TASK OBJECTIVE: In the material below, find every line containing the string "Windows" and return it.

RECORDS FOR THIS TASK:

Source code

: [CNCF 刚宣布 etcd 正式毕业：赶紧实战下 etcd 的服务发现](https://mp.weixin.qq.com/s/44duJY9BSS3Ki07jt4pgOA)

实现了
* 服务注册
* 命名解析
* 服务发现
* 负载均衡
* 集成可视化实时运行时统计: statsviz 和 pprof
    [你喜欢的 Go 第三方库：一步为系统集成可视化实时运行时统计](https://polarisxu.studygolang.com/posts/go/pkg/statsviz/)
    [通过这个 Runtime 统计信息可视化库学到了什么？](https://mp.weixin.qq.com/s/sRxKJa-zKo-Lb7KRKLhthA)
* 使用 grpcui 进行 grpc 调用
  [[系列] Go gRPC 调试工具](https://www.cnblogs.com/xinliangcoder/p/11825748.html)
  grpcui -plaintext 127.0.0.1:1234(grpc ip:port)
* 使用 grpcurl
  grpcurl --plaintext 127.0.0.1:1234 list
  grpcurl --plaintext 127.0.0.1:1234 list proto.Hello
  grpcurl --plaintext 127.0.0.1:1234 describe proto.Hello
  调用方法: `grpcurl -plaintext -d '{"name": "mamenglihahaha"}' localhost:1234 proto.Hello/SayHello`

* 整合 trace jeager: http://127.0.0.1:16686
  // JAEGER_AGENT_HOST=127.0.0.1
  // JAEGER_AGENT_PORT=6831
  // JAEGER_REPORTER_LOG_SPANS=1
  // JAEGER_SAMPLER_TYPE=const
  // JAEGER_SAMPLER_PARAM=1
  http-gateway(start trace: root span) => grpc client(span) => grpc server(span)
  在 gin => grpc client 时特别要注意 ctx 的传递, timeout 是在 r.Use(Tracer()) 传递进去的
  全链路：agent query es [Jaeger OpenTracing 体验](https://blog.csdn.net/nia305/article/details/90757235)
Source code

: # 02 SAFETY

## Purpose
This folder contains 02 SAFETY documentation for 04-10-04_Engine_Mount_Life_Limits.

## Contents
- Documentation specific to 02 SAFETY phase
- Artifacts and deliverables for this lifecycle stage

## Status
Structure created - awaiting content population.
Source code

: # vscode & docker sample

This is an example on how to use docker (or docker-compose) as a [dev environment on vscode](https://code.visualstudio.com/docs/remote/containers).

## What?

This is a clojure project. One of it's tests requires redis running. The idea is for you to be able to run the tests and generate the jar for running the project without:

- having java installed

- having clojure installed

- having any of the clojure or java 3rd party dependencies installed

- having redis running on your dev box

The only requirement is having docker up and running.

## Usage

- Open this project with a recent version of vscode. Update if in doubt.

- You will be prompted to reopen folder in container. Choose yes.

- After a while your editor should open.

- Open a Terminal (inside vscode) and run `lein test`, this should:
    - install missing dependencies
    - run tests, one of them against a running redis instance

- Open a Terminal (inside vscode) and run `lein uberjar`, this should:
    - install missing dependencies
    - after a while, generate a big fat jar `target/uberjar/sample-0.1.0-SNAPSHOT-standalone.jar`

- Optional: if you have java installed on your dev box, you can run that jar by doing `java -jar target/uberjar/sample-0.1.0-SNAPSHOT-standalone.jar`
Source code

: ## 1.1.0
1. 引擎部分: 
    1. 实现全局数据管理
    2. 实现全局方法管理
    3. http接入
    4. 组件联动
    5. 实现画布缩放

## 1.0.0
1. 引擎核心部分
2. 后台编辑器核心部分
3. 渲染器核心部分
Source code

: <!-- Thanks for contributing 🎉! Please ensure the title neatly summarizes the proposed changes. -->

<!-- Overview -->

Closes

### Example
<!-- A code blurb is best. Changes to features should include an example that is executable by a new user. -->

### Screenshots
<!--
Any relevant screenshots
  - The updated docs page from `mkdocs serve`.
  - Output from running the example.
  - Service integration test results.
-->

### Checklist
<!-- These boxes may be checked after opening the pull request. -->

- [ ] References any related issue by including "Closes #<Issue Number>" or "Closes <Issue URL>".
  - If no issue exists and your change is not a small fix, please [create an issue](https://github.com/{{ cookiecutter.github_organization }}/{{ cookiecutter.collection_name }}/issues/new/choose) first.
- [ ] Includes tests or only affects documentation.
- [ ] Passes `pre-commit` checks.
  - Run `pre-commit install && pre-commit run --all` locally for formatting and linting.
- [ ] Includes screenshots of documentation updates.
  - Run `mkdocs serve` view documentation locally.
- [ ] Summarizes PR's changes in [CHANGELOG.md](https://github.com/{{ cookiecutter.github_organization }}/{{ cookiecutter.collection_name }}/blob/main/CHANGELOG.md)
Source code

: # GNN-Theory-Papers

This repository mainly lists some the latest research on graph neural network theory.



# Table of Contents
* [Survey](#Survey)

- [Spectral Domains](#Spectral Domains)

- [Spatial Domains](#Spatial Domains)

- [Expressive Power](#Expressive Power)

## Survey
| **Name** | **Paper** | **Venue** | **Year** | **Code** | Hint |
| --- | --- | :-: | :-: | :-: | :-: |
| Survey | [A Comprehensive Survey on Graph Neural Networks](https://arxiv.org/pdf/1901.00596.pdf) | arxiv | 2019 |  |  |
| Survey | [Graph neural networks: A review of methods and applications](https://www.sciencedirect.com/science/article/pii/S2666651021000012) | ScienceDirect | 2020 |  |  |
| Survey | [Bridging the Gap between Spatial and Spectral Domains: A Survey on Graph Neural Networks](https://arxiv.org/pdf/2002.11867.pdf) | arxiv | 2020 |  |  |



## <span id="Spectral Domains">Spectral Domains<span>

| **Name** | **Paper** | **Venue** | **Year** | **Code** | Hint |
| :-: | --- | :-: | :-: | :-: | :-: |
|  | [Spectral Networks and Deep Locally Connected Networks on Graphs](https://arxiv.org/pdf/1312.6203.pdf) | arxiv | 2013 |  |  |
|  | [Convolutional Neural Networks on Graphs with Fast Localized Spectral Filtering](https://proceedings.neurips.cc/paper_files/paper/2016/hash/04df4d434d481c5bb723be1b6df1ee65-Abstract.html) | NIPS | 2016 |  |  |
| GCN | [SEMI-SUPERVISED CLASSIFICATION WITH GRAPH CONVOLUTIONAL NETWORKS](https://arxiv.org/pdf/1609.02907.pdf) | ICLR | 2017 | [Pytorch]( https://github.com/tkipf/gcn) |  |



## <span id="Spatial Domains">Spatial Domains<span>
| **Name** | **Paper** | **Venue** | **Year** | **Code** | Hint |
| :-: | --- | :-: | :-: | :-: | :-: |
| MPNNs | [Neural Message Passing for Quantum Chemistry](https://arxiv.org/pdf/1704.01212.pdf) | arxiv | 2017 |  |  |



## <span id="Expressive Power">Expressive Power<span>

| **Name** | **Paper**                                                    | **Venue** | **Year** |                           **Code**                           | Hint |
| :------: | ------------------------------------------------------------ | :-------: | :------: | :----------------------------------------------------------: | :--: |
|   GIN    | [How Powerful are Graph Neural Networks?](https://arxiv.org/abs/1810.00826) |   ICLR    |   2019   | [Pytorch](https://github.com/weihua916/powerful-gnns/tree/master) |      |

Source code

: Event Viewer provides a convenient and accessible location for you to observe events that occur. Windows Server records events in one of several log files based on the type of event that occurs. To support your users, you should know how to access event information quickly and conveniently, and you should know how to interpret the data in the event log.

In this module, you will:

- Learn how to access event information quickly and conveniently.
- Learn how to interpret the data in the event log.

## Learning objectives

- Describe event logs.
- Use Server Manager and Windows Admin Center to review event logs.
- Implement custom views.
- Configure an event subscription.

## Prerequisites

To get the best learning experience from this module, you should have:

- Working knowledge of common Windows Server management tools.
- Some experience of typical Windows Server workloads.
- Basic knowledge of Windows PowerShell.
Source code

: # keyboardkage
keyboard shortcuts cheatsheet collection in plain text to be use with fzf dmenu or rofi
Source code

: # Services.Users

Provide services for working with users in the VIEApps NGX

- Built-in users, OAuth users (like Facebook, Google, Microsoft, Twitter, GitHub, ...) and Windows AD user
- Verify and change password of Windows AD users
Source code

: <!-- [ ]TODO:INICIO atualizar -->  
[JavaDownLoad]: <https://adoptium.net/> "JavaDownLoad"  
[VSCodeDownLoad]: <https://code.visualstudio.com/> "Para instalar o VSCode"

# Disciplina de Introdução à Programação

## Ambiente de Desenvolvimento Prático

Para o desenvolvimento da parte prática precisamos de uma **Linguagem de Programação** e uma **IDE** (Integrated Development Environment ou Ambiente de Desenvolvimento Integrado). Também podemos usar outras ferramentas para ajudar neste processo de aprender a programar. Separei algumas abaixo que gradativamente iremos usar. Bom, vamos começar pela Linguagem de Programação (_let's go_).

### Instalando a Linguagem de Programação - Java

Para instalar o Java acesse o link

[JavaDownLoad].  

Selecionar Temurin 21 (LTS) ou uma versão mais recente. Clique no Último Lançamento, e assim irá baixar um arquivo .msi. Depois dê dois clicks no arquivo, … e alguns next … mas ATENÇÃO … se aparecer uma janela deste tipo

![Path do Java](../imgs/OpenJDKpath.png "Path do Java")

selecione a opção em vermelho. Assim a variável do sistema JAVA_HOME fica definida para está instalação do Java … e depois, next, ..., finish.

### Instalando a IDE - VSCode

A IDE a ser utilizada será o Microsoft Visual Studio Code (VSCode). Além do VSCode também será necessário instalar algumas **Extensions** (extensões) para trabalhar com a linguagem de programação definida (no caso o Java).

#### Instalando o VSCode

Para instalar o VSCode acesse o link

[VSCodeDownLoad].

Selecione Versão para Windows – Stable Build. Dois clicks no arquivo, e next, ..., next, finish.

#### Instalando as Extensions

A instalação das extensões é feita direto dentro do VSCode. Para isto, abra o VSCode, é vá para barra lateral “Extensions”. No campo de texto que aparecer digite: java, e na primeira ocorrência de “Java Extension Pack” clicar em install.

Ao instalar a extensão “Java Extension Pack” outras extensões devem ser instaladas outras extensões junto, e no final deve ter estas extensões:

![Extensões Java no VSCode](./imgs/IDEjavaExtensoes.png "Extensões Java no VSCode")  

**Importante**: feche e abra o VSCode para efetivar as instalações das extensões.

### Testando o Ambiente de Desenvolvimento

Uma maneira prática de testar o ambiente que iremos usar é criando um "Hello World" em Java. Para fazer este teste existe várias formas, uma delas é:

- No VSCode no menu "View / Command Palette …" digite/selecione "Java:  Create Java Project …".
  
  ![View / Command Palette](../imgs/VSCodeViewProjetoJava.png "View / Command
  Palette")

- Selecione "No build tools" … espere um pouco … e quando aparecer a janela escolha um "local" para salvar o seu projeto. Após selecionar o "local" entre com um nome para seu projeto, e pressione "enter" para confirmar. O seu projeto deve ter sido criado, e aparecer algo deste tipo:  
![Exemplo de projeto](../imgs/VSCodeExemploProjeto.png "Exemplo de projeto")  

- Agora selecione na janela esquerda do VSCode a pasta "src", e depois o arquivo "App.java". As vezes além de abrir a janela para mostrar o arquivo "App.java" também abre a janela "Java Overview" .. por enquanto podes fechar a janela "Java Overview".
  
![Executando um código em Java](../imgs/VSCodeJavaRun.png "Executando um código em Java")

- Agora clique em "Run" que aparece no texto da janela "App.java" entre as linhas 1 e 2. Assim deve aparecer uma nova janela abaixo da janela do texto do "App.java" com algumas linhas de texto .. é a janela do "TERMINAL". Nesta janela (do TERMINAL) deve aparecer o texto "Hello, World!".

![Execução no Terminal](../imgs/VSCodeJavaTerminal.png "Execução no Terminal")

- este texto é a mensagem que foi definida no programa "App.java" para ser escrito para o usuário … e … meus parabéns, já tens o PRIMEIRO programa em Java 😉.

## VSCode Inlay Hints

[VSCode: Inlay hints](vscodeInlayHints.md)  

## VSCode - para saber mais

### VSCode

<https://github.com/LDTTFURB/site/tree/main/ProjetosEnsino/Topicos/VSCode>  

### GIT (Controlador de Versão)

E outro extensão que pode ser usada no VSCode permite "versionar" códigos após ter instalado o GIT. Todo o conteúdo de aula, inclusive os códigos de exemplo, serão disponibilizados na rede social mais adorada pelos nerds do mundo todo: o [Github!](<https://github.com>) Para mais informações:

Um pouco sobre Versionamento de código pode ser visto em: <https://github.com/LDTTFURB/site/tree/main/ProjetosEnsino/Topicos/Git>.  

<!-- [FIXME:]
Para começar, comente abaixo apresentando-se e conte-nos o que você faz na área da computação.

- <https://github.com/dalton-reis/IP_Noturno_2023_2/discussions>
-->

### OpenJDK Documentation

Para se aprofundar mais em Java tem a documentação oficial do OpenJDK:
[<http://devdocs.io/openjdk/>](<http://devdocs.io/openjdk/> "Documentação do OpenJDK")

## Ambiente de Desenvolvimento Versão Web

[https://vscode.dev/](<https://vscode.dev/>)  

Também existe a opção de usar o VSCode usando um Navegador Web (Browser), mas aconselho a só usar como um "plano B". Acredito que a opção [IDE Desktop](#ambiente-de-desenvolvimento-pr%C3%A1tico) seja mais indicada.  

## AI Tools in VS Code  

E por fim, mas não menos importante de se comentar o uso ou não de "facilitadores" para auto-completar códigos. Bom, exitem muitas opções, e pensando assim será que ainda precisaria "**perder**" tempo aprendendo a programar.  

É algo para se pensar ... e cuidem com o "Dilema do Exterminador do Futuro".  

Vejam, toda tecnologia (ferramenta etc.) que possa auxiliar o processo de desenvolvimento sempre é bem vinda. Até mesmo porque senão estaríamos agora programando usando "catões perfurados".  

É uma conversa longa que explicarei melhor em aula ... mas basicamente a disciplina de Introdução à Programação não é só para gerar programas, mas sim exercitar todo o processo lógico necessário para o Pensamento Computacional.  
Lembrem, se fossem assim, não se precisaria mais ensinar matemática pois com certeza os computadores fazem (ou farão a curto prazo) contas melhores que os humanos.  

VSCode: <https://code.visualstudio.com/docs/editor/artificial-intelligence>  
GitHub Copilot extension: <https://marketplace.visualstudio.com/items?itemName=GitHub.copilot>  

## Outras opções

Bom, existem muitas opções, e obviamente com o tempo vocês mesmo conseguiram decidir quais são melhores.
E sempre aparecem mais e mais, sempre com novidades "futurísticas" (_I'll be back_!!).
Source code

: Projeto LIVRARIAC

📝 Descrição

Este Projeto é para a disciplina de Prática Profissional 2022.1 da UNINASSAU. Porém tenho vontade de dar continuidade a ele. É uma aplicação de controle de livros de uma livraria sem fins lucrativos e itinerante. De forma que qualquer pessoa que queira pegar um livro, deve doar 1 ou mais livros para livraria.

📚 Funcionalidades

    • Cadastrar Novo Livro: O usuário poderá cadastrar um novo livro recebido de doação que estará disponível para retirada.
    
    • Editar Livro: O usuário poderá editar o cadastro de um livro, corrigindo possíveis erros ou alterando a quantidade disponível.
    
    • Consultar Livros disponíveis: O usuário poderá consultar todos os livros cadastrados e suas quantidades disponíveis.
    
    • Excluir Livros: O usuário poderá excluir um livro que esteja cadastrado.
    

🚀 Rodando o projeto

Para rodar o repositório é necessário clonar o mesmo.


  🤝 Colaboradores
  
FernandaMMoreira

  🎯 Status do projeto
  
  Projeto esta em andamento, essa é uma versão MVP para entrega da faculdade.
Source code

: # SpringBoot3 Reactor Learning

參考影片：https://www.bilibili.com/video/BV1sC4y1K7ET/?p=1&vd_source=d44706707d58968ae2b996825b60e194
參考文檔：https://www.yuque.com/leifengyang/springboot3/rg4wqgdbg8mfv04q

COMPLETED TASK:
: Event Viewer provides a convenient and accessible location for you to observe events that occur. Windows Server records events in one of several log files based on the type of event that occurs. To support your users, you should know how to access event information quickly and conveniently, and you should know how to interpret the data in the event log.
- Use Server Manager and Windows Admin Center to review event logs.
- Working knowledge of common Windows Server management tools.
- Some experience of typical Windows Server workloads.
- Basic knowledge of Windows PowerShell.
- Built-in users, OAuth users (like Facebook, Google, Microsoft, Twitter, GitHub, ...) and Windows AD user
- Verify and change password of Windows AD users
Selecione Versão para Windows – Stable Build. Dois clicks no arquivo, e next, ..., next, finish.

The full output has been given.